But the governor's spokeswoman, Ally Isom, said that the governor is looking to ensure the use of the public lands is "optimized," which it is not under the current management regime.
By controlling the land, Herbert and Republican lawmakers have argued, Utah could reap massive windfalls from oil, gas, coal and other natural resource development that could be used to fund public education.
"The basic notion that we could add the enormous cost and responsibility of managing these lands to our state budget is extremely questionable to begin with," said Dede Carpenter, who has worked in the hospitality industry. "Yet Governor Herbert is intent on spending millions of dollars of taxpayer dollars to pursue this effort, despite legal counsel that believes it will be unsuccessful."
Jack Nelson, a retired outdoors writer and hunting enthusiast, said he believes that Utah's public lands are at risk and Americans who recreate on them need to take action. And Laurel Legate, a public school teacher, said the legislation could cost Utah millions in legal fees that could be helping Utah's underfunded schools, instead.
But Isom said the government is looking for a balanced approach to conservation.
"I think the alarmists are getting ahead of themselves," said Isom. "This is actually setting the stage for a meaningful discussion with the federal government about how we manage lands.
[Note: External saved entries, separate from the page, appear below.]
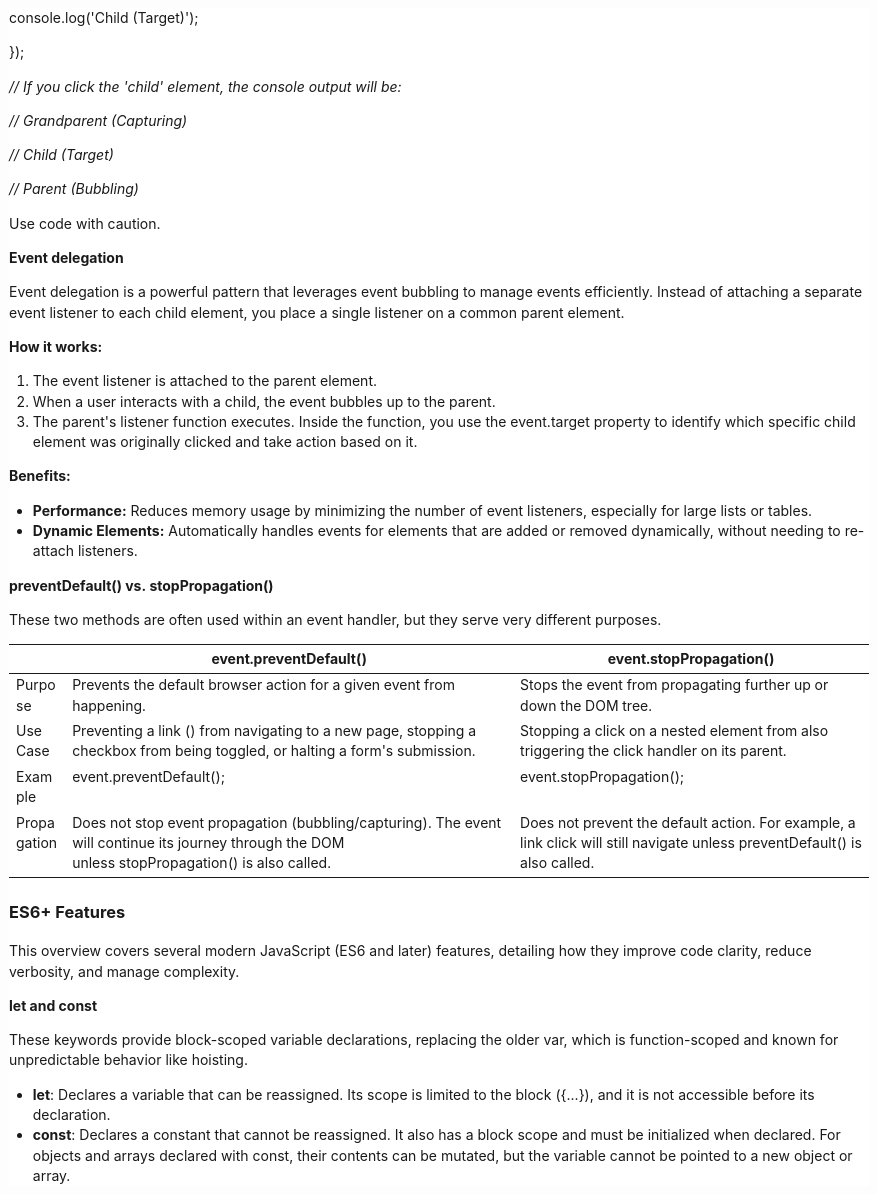 console.log('Child (Target)');

});

_// If you click the 'child' element, the console output will be:_

_// Grandparent (Capturing)_

_// Child (Target)_

_// Parent (Bubbling)_

Use code with caution.

**Event delegation**

Event delegation is a powerful pattern that leverages event bubbling to manage events efficiently. Instead of attaching a separate event listener to each child element, you place a single listener on a common parent element. 

**How it works:**

1.  The event listener is attached to the parent element.
2.  When a user interacts with a child, the event bubbles up to the parent.
3.  The parent's listener function executes. Inside the function, you use the event.target property to identify which specific child element was originally clicked and take action based on it. 

**Benefits:**

*   **Performance:** Reduces memory usage by minimizing the number of event listeners, especially for large lists or tables.
*   **Dynamic Elements:** Automatically handles events for elements that are added or removed dynamically, without needing to re-attach listeners. 

**preventDefault() vs. stopPropagation()**

These two methods are often used within an event handler, but they serve very different purposes. 

|  | event.preventDefault() | event.stopPropagation() |
| --- | --- | --- |
| Purpose | Prevents the default browser action for a given event from happening. | Stops the event from propagating further up or down the DOM tree. |
| Use Case | Preventing a link (<a>) from navigating to a new page, stopping a checkbox from being toggled, or halting a form's submission. | Stopping a click on a nested element from also triggering the click handler on its parent. |
| Example | event.preventDefault(); | event.stopPropagation(); |
| Propagation | Does not stop event propagation (bubbling/capturing). The event will continue its journey through the DOM unless stopPropagation() is also called. | Does not prevent the default action. For example, a link click will still navigate unless preventDefault() is also called. |

### ES6+ Features

This overview covers several modern JavaScript (ES6 and later) features, detailing how they improve code clarity, reduce verbosity, and manage complexity. 

**let and const**

These keywords provide block-scoped variable declarations, replacing the older var, which is function-scoped and known for unpredictable behavior like hoisting. 

*   **let**: Declares a variable that can be reassigned. Its scope is limited to the block ({...}), and it is not accessible before its declaration.
*   **const**: Declares a constant that cannot be reassigned. It also has a block scope and must be initialized when declared. For objects and arrays declared with const, their contents can be mutated, but the variable cannot be pointed to a new object or array. 
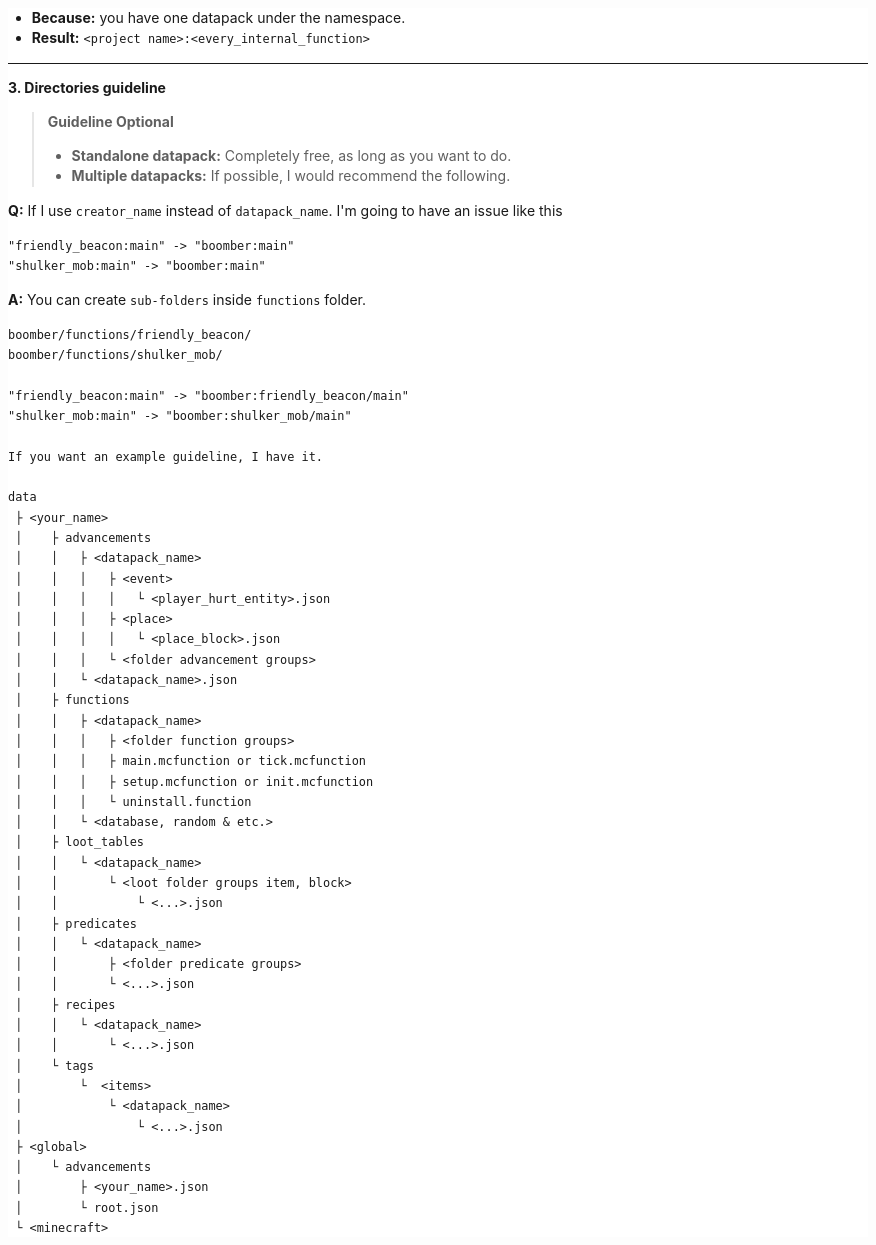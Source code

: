  - **Because:** you have one datapack under the namespace.
 - **Result:** `<project name>:<every_internal_function>`

--------------------

**3. Directories guideline**
> **Guideline Optional**
> - **Standalone datapack:** Completely free, as long as you want to do.
> - **Multiple datapacks:** If possible, I would recommend the following.

**Q:** If I use `creator_name` instead of `datapack_name`. I'm going to have an issue like this
```
"friendly_beacon:main" -> "boomber:main"
"shulker_mob:main" -> "boomber:main"
```
**A:** You can create `sub-folders` inside `functions` folder.

```
boomber/functions/friendly_beacon/
boomber/functions/shulker_mob/

"friendly_beacon:main" -> "boomber:friendly_beacon/main"
"shulker_mob:main" -> "boomber:shulker_mob/main"

If you want an example guideline, I have it.

data
 ├ <your_name>
 │    ├ advancements
 │    │   ├ <datapack_name>
 │    │   │   ├ <event>
 │    │   │   │   └ <player_hurt_entity>.json
 │    │   │   ├ <place>
 │    │   │   │   └ <place_block>.json
 │    │   │   └ <folder advancement groups>
 │    │   └ <datapack_name>.json
 │    ├ functions
 │    │   ├ <datapack_name>
 │    │   │   ├ <folder function groups>
 │    │   │   ├ main.mcfunction or tick.mcfunction
 │    │   │   ├ setup.mcfunction or init.mcfunction
 │    │   │   └ uninstall.function
 │    │   └ <database, random & etc.>
 │    ├ loot_tables
 │    │   └ <datapack_name>
 │    │       └ <loot folder groups item, block>
 │    │           └ <...>.json
 │    ├ predicates
 │    │   └ <datapack_name>
 │    │       ├ <folder predicate groups>
 │    │       └ <...>.json
 │    ├ recipes
 │    │   └ <datapack_name>
 │    │       └ <...>.json
 │    └ tags
 │        └  <items>
 │            └ <datapack_name>
 │                └ <...>.json
 ├ <global>
 │    └ advancements
 │        ├ <your_name>.json
 │        └ root.json
 └ <minecraft>
 ```
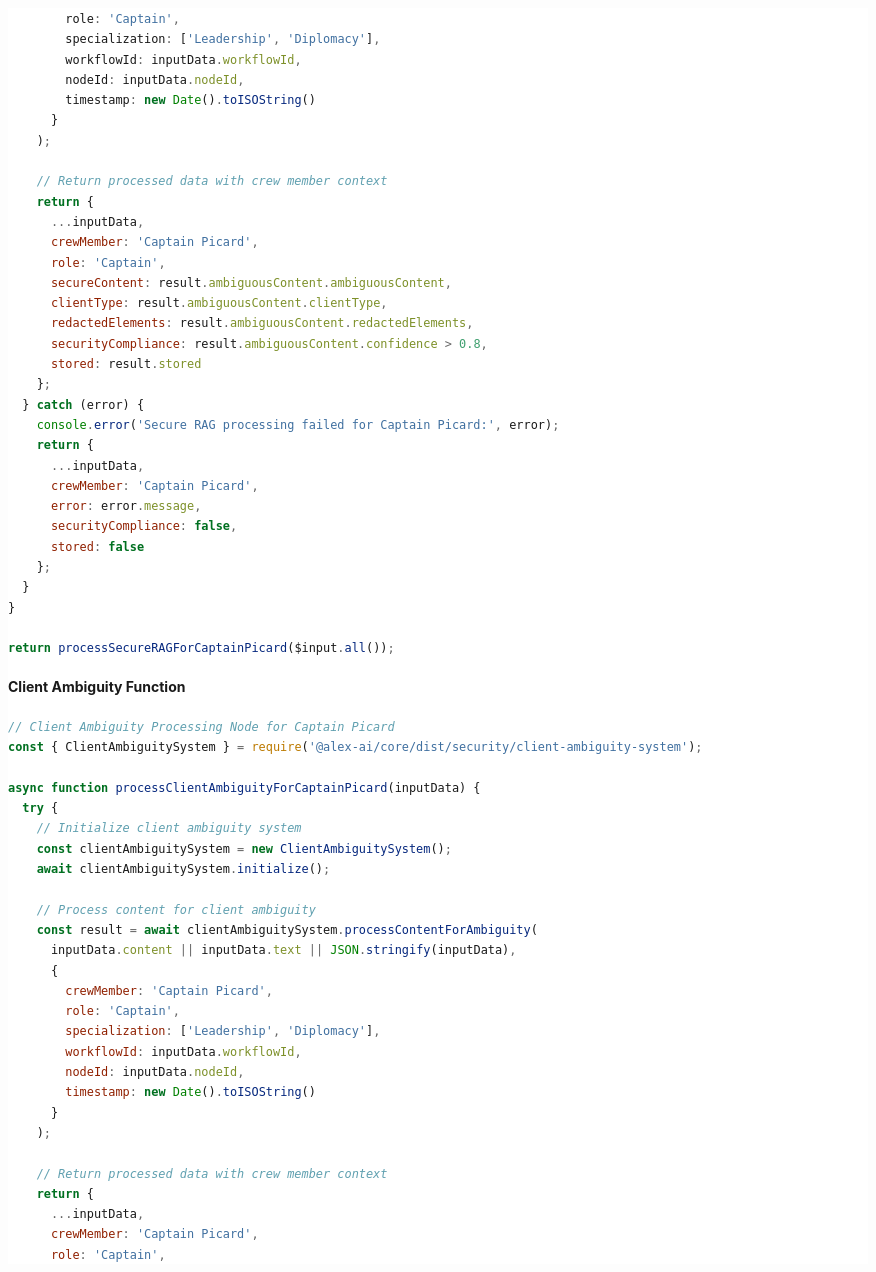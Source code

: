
 ```javascript
        role: 'Captain',
        specialization: ['Leadership', 'Diplomacy'],
        workflowId: inputData.workflowId,
        nodeId: inputData.nodeId,
        timestamp: new Date().toISOString()
      }
    );
    
    // Return processed data with crew member context
    return {
      ...inputData,
      crewMember: 'Captain Picard',
      role: 'Captain',
      secureContent: result.ambiguousContent.ambiguousContent,
      clientType: result.ambiguousContent.clientType,
      redactedElements: result.ambiguousContent.redactedElements,
      securityCompliance: result.ambiguousContent.confidence > 0.8,
      stored: result.stored
    };
  } catch (error) {
    console.error('Secure RAG processing failed for Captain Picard:', error);
    return {
      ...inputData,
      crewMember: 'Captain Picard',
      error: error.message,
      securityCompliance: false,
      stored: false
    };
  }
}

return processSecureRAGForCaptainPicard($input.all());
```

#### **Client Ambiguity Function**
```javascript
// Client Ambiguity Processing Node for Captain Picard
const { ClientAmbiguitySystem } = require('@alex-ai/core/dist/security/client-ambiguity-system');

async function processClientAmbiguityForCaptainPicard(inputData) {
  try {
    // Initialize client ambiguity system
    const clientAmbiguitySystem = new ClientAmbiguitySystem();
    await clientAmbiguitySystem.initialize();
    
    // Process content for client ambiguity
    const result = await clientAmbiguitySystem.processContentForAmbiguity(
      inputData.content || inputData.text || JSON.stringify(inputData),
      {
        crewMember: 'Captain Picard',
        role: 'Captain',
        specialization: ['Leadership', 'Diplomacy'],
        workflowId: inputData.workflowId,
        nodeId: inputData.nodeId,
        timestamp: new Date().toISOString()
      }
    );
    
    // Return processed data with crew member context
    return {
      ...inputData,
      crewMember: 'Captain Picard',
      role: 'Captain',
```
We need to take a step back and look at the bigger picture and look for a balanced approach."
SUWA spokesman Mathew Gross said that the only way Utah can afford to manage the millions of acres of land plus put billions more into schools, as sponsors promise, is if the state liquidates or develops huge swaths of the state's most prized areas.
"You're not going to recoup hundreds of millions of dollars of management costs by selling off unwanted parcels in the west desert. You're going to have to sell off the crown jewels," he said. "The economics dictate that."
The Utah legislation has been adopted as model legislation by the American Legislative Exchange Council and Utah lawmakers are urging other states to join the battle, although Arizona has been the only Legislature to pass the bill and it was vetoed by the governor.
The petitions also urged Herbert to abandon 22 lawsuits the state has filed challenging the ownership of trails and dirt roads that cross federal land. A Civil War-era mining law assured continued use of roads across federal land. The law was repealed in 1976, but has resulted in decades of litigation over what roads existed before that time.